Monitoring
Multi-layer health monitoring for the agent fleet with real-time alerts, automatic cleanup of stuck resources, and a fleet-wide health dashboard.
Health Levels
Ordered by severity:
| Level | Meaning |
|---|---|
| healthy | All checks passing |
| degraded | Minor issues detected |
| unhealthy | Significant problems |
| critical | Immediate attention required |
| unknown | Unable to determine status |
Three Monitoring Layers
Docker layer — Container status, CPU/memory usage, restart count, OOM detection.
Network layer — Agent HTTP reachability with latency tracking.
Business layer — Runtime availability, context usage, error rates.
Alert Cooldowns
Repeated alerts for the same condition are throttled to prevent notification spam.
Fleet Health Dashboard
The fleet health dashboard is an admin-only view that summarizes the health of all agents in the system. It is accessible from the admin area of the UI.
Cleanup Service
A background service that automatically recovers stuck resources:
status='running' past its per-slot timeout is marked failed.activity_state='started' past the configured threshold is marked failed.failed immediately and their slots are released.Retention Sweeps
The same cleanup service runs daily retention sweeps to keep the database lean:
| Sweep | Default | Setting |
|---|---|---|
schedule_executions.execution_log nulled past | 30 days | execution_log_retention_days |
Terminal schedule_executions rows deleted past | 90 days | execution_row_retention_days |
agent_health_checks rows deleted past | 7 days | health_check_retention_days |
audit_log rows deleted past | 365 days | AUDIT_LOG_RETENTION_DAYS (floor 365) |
Each sweep is capped at 5,000 rows per cycle, so the first post-deploy backfill spans hours, not minutes. Setting any retention value to 0 disables that sweep. A daily VACUUM at 04:30 UTC reclaims freed pages.

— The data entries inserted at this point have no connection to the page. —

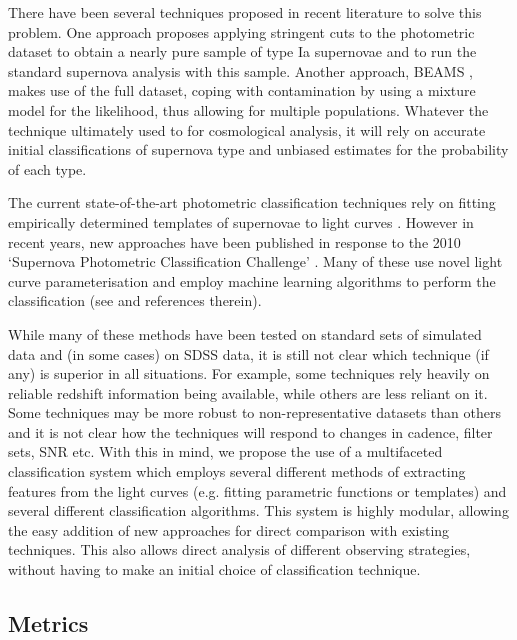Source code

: There have been several techniques proposed in recent literature to solve this problem. One 
approach proposes applying stringent cuts to the photometric dataset to obtain a nearly pure sample 
of type Ia supernovae \citep{Bernstein2012,Campbell2013} and to run the standard supernova analysis 
with this sample. Another approach, BEAMS \citep{Kunz2007,Newling2011,Hlozek2012,Knights2013}, 
makes use of the full dataset, coping with contamination by using a mixture model for the 
likelihood, thus allowing for multiple populations. Whatever the technique ultimately used to for 
cosmological analysis, it will rely on accurate initial classifications of supernova type and 
unbiased estimates for the probability of each type.

The current state-of-the-art photometric classification techniques rely on fitting empirically 
determined templates of supernovae to light curves \citep{Jha2007,Guy2007,Sako2011}. However in 
recent years, new approaches have been published in response to the 2010 `Supernova 
Photometric Classification Challenge' \citep{Kessler2010a}. Many of these use novel light curve 
parameterisation and employ machine learning algorithms to perform the classification (see 
\citet{Kessler2010b} and references therein).

While many of these methods have been tested on standard sets of simulated data and (in some cases) 
on SDSS data, it is still not clear which technique (if any) is superior in all situations. For 
example, some techniques rely heavily on reliable redshift information being available, while others 
are less reliant on it. Some techniques may be more robust to non-representative datasets than 
others and it is not clear how the techniques will respond to changes in cadence, filter sets, SNR 
etc. With this in mind, we propose the use of a multifaceted classification system which employs 
several different methods of extracting features from the light curves (e.g. fitting parametric 
functions or templates) and several different classification algorithms. This system is highly 
modular, allowing the easy addition of new approaches for direct comparison with existing 
techniques. This also allows direct analysis of different observing strategies, without having to 
make an initial choice of classification technique. 




\subsection{Metrics}
\label{sec:keyword:metrics}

Real-Time Event Reliability
Trinity uses a Redis Streams-backed event bus for all WebSocket delivery (RELIABILITY-003). This is invisible during normal operation but has operator-visible behaviour in a few edge cases.
Reconnect Replay
When a browser tab reconnects after a brief disconnect (e.g., laptop sleep, flaky network), it automatically requests missed events using a ?last-event-id= cursor tracked in memory. Events are replayed from the Redis stream, so the collaboration dashboard, activity timeline, and operator queue resume without stale state.
resync_required Events
If the cursor is too far behind (>5,000 events missed) or the stream has been trimmed past the stored cursor, the server sends a {"type": "resync_required"} message. The frontend clears the cursor and refetches authoritative state via REST. Users see a brief refresh but no data loss.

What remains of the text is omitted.